Respective crude admission rates of skeletal dysplasias in the years 2017, 2018, 2019 and 2020 were 5.2, 8.1, 8.0, and 6.5 per million population. A female predominance (1.4:1) was noted during the studied period. Of all reported cases the majority (n = 268; 44.2%) were children less than 4 years. Each year, 0-4 years age group represented 40-47% of the total hospital admissions. More than half of the cases were reported from Colombo (28.1%) and Kandy (25.4%) districts combined. 60% of cases were diagnosed as osteogenesis imperfecta (OI). Rising trends were observed in the hospital admissions for osteogenesis imperfecta, achondroplasia and osteopetrosis, while other skeletal dysplasia types collectively showed a relatively stable trend.

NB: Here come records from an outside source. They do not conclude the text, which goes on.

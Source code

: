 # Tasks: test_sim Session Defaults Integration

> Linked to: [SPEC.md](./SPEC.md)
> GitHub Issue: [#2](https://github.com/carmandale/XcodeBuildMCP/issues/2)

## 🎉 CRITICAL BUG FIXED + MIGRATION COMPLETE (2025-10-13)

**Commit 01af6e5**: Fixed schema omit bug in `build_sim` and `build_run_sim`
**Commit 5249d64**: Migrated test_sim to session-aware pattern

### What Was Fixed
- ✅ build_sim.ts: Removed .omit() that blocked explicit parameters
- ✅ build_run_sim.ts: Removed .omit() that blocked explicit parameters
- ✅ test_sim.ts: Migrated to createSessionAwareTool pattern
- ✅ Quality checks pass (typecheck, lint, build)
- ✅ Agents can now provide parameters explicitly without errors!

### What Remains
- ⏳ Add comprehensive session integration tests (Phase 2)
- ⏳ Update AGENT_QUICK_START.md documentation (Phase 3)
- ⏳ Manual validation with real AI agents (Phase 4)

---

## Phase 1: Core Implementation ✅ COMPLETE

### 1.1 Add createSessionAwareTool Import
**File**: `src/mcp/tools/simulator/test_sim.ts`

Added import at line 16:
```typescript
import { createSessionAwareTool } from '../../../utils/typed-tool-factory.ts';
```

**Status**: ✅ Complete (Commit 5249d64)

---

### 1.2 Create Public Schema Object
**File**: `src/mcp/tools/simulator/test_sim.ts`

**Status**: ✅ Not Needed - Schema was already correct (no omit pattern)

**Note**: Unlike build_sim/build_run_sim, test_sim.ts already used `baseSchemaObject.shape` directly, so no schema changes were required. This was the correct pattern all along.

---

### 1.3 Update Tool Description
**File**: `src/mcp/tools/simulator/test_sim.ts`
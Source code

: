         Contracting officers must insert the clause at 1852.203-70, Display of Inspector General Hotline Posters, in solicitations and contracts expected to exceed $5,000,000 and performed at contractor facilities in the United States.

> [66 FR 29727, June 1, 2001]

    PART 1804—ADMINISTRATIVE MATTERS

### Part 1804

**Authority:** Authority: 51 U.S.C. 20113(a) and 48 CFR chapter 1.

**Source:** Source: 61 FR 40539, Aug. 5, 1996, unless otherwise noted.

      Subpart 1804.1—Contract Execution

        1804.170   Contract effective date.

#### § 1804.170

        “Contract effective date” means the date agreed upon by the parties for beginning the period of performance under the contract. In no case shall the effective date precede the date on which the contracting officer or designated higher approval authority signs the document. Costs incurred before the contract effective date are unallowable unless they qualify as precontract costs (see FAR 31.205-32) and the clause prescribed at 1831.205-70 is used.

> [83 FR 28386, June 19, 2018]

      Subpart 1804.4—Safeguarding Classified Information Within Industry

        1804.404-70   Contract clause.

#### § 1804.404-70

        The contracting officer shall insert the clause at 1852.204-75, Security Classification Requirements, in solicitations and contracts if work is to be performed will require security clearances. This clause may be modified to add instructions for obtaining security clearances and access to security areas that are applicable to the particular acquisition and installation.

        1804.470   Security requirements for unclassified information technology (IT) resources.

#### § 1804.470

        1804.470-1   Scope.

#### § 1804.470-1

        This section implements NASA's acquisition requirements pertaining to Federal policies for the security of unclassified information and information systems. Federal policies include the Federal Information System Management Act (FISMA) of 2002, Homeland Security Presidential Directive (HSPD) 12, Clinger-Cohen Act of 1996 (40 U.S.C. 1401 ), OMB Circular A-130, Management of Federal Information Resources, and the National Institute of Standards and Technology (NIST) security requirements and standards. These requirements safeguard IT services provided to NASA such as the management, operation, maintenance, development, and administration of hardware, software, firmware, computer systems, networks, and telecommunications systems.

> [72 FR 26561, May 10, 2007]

This preliminary study revealed a female predominance of skeletal dysplasias and a relatively high admission rate of osteogenesis imperfecta in the Sri Lankan population. A distinct trend was not visible in the studied years probably due to the impact on hospital services due to COVID- Pandemic. Future research on the healthcare burden on families affected by skeletal dysplasia is required to better understand the overall cost of care and identify therapies that reduce admission rates. This study highlights the value of analysing population-based data on rare diseases to improve healthcare in low-resource countries.
骨骼发育不良是一种软骨-骨组织的罕见疾病,会对患者的功能产生重大影响。全世界每 5000 名新生儿中就有 1 名患有骨骼发育不良。迄今为止,斯里兰卡人群中骨骼发育不良的疾病负担和趋势尚未在任何流行病学研究中描述。我们的目的是评估斯里兰卡人群中骨骼发育不良的负担和当前住院趋势。使用涵盖全国政府医院的基于人群的 eIMMR 数据库中的数据,对 2017-2020 年骨骼发育不良住院的情况进行了回顾性评估。使用适当的汇总统计数据描述了按历年、年龄和骨骼发育不良类型划分的骨骼发育不良住院的趋势。
2017 年、2018 年、2019 年和 2020 年的骨骼发育不良粗入院率分别为每百万人口 5.2、8.1、8.0 和 6.5。在研究期间,女性占优势(1.4:1)。在所报告的所有病例中,大多数(n=268;44.2%)为 4 岁以下儿童。每年,0-4 岁年龄组占总住院人数的 40-47%。来自科伦坡(28.1%)和康提(25.4%)地区的病例加起来超过一半。60%的病例被诊断为成骨不全症(OI)。成骨不全症、软骨发育不全症和石骨症的住院人数呈上升趋势,而其他骨骼发育不良类型则呈相对稳定的趋势。
这项初步研究表明,斯里兰卡人群中骨骼发育不良以女性为主,成骨不全症的入院率相对较高。在研究期间,由于 COVID-19 大流行对医院服务的影响,可能没有明显的趋势。需要对受骨骼发育不良影响的家庭的医疗保健负担进行进一步研究,以更好地了解总体护理成本,并确定降低入院率的疗法。这项研究强调了分析罕见疾病人群数据以改善资源匮乏国家医疗保健的价值。